Figure for distinct BSGS and best-subset selection is presented below.

.. image:: ../../Tutorial/figure/best-subset-group-selection.png 

The BSGS can be achieved by solving:

.. math::
    \min_{\beta\in \mathbb{R}^p} \frac{1}{2n} ||y-X\beta||_2^2,\; \textup{s.t.}\ ||\beta||_{0,2}\leq s .


where :math:`||\beta||_{0,2} = \sum_{j=1}^J I(||\beta_{G_j}||_2\neq 0)` in which :math:`||\cdot||_2` is the :math:`\ell_2` norm and model size :math:`s` is a positive integer to be determined from data.

Regardless of the NP-hard of this problem, Zhang et al develop a certifiably polynomial algorithm to solve it.
This algorithm is integrated in the ``abess`` package, and user can handily select best group subset by assigning a proper value to the ``group`` arguments:

Using best group subset selection
---------------------------------
We still use the dataset ``data`` generated before, which has 100
samples, 5 useful variables and 15 irrelevant variables.
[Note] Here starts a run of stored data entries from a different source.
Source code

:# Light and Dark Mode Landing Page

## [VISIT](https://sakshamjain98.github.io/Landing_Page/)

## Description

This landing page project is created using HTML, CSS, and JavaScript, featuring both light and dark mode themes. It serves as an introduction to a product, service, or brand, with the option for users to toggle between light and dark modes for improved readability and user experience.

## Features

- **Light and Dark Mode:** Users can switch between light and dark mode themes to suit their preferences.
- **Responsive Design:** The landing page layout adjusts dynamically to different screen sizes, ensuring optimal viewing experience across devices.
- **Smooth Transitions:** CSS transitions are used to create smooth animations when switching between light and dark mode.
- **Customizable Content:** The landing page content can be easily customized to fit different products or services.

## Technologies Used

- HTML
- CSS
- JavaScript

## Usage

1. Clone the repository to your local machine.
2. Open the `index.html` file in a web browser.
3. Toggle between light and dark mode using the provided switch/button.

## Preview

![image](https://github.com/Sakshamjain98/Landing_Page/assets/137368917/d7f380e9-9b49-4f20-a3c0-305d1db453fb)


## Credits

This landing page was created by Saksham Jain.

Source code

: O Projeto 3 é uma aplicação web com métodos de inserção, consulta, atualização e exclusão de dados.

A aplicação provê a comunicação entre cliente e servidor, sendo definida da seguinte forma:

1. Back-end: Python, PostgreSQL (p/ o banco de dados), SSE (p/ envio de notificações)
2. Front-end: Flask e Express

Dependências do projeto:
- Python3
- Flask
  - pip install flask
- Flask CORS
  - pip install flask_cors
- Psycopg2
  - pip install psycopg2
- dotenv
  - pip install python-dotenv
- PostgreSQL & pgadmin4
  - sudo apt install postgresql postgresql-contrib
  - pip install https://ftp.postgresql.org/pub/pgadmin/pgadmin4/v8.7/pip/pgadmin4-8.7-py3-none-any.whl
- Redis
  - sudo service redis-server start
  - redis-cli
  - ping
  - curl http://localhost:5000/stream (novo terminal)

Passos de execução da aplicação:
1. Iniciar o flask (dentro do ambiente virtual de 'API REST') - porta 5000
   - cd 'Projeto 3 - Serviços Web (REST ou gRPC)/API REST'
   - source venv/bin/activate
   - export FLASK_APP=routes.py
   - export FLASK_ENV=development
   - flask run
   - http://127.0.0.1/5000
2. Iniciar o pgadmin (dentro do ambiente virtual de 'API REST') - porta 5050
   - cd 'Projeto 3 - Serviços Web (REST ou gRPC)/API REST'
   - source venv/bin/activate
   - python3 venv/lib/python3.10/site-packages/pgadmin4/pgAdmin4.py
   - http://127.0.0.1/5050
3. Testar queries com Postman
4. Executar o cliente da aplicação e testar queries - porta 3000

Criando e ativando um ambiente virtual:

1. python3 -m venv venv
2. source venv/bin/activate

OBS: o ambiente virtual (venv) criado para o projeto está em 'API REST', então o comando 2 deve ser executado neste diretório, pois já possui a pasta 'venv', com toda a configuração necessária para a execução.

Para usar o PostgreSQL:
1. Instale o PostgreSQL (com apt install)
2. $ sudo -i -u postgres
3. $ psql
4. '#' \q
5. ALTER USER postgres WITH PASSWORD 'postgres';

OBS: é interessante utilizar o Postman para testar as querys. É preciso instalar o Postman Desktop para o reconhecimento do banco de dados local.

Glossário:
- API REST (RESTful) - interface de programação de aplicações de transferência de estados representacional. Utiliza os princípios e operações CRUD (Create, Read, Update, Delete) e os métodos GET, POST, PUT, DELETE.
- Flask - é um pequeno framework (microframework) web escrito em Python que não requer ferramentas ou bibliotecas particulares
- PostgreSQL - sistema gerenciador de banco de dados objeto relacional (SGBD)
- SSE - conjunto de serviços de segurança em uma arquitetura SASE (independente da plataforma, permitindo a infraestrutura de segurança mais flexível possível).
.. GENERATED FROM PYTHON SOURCE LINES 33-52

.. code-block:: Python


    import numpy as np
    from abess.datasets import make_glm_data
    from abess.linear import LinearRegression

    np.random.seed(0)

    # generate data
    n = 100
    p = 20
    k = 5
    coef1 = 0.5*np.ones(5)
    coef2 = np.zeros(5)
    coef3 = 0.5*np.ones(5)
    coef4 = np.zeros(5)
    coef = np.hstack((coef1, coef2, coef3, coef4))
    data = make_glm_data(n=n, p=p, k=k, family='gaussian', coef_ = coef)
    print('real coefficients:\n', data.coef_, '\n')


.. rst-class:: sphx-glr-script-out

 .. code-block:: none

    real coefficients:
     [0.5 0.5 0.5 0.5 0.5 0.  0.  0.  0.  0.  0.5 0.5 0.5 0.5 0.5 0.  0.  0.
     0.  0. ] 


.. GENERATED FROM PYTHON SOURCE LINES 53-54

Support we have some prior information that every 5 variables as a group:

.. GENERATED FROM PYTHON SOURCE LINES 54-58

.. code-block:: Python


    group = np.linspace(0, 3, 4).repeat(5)
    print('group index:\n', group)


.. rst-class:: sphx-glr-script-out

 .. code-block:: none

    group index:
     [0. 0. 0. 0. 0. 1. 1. 1. 1. 1. 2. 2. 2. 2. 2. 3. 3. 3. 3. 3.]


.. GENERATED FROM PYTHON SOURCE LINES 59-64

Then we can set the ``group`` argument in function. Besides, the
``support_size`` here indicates the number of groups, instead of the
number of variables. Similarly, ``always_select``, ``A_init`` and other
parameters related to "index" should also be group index, instead of
the variable one.

.. GENERATED FROM PYTHON SOURCE LINES 64-70

.. code-block:: Python


    model1 = LinearRegression(support_size=range(3), group=group)
    model1.fit(data.x, data.y)
    print('coefficients:\n', model1.coef_)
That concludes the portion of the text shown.